第192話 教師ゼノス【後】
前回のあらすじ)ゼノスのもと、問題児のFクラスが一つにまとまった
「ガアアアアアアアアアッ!」
ハンクスが吠え、大気がびりびりと振動する。
同時にゼノスが地を蹴り、触手の雨を切り裂いた。
後方からはエレノアの放つ火球が、ゼノスを援護するように、次々とハンクスに襲いかかる。

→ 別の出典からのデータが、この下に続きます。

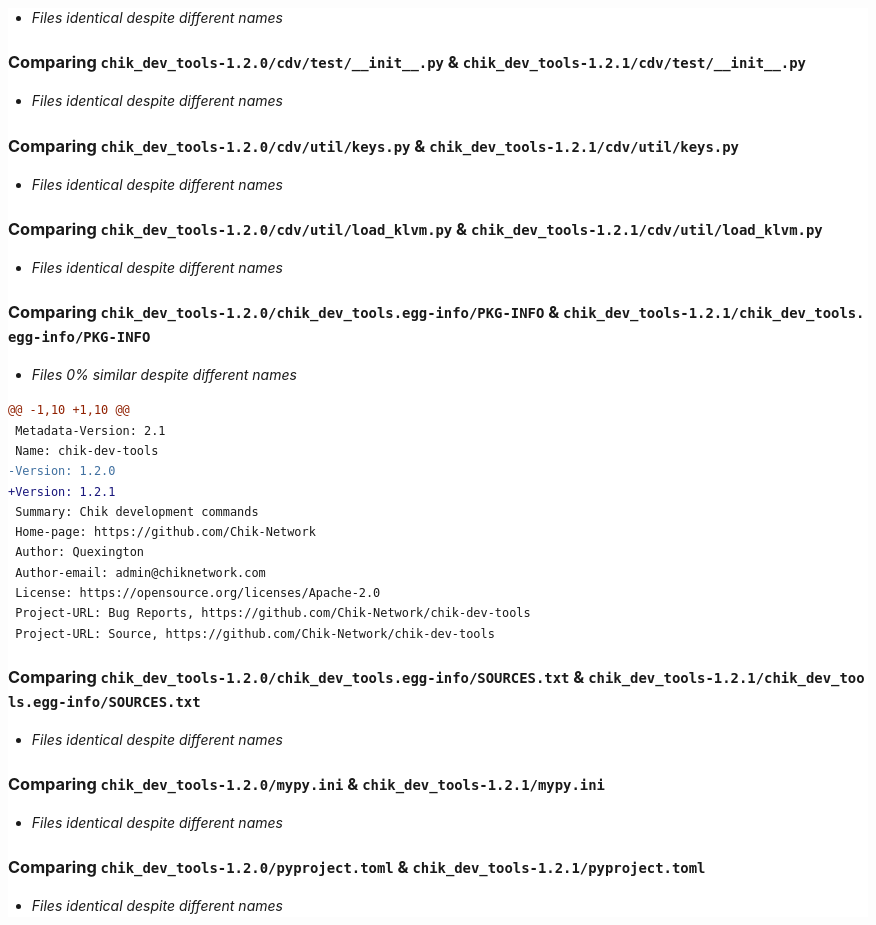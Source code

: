  * *Files identical despite different names*

### Comparing `chik_dev_tools-1.2.0/cdv/test/__init__.py` & `chik_dev_tools-1.2.1/cdv/test/__init__.py`

 * *Files identical despite different names*

### Comparing `chik_dev_tools-1.2.0/cdv/util/keys.py` & `chik_dev_tools-1.2.1/cdv/util/keys.py`

 * *Files identical despite different names*

### Comparing `chik_dev_tools-1.2.0/cdv/util/load_klvm.py` & `chik_dev_tools-1.2.1/cdv/util/load_klvm.py`

 * *Files identical despite different names*

### Comparing `chik_dev_tools-1.2.0/chik_dev_tools.egg-info/PKG-INFO` & `chik_dev_tools-1.2.1/chik_dev_tools.egg-info/PKG-INFO`

 * *Files 0% similar despite different names*

```diff
@@ -1,10 +1,10 @@
 Metadata-Version: 2.1
 Name: chik-dev-tools
-Version: 1.2.0
+Version: 1.2.1
 Summary: Chik development commands
 Home-page: https://github.com/Chik-Network
 Author: Quexington
 Author-email: admin@chiknetwork.com
 License: https://opensource.org/licenses/Apache-2.0
 Project-URL: Bug Reports, https://github.com/Chik-Network/chik-dev-tools
 Project-URL: Source, https://github.com/Chik-Network/chik-dev-tools
```

### Comparing `chik_dev_tools-1.2.0/chik_dev_tools.egg-info/SOURCES.txt` & `chik_dev_tools-1.2.1/chik_dev_tools.egg-info/SOURCES.txt`

 * *Files identical despite different names*

### Comparing `chik_dev_tools-1.2.0/mypy.ini` & `chik_dev_tools-1.2.1/mypy.ini`

 * *Files identical despite different names*

### Comparing `chik_dev_tools-1.2.0/pyproject.toml` & `chik_dev_tools-1.2.1/pyproject.toml`

 * *Files identical despite different names*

炸裂する火炎魔法の間を縫うようにしてライアンが無数の触手に応戦し、その間にイリアが近衛師団の元へと駆け出した。
「なんだ、身体が異様に軽いっ」
ライアンがそう感じるのは能力強化魔法をかけているからだ。
勿論、生徒に危険が及ばないように適宜防護魔法をかけるのも忘れない。
冒険者時代はこうやってパーティを支援し、貧民街でのゴーレムとの戦闘では亜人達を支援し、そして今なぜか貴族学園で生徒達の戦闘を支援している。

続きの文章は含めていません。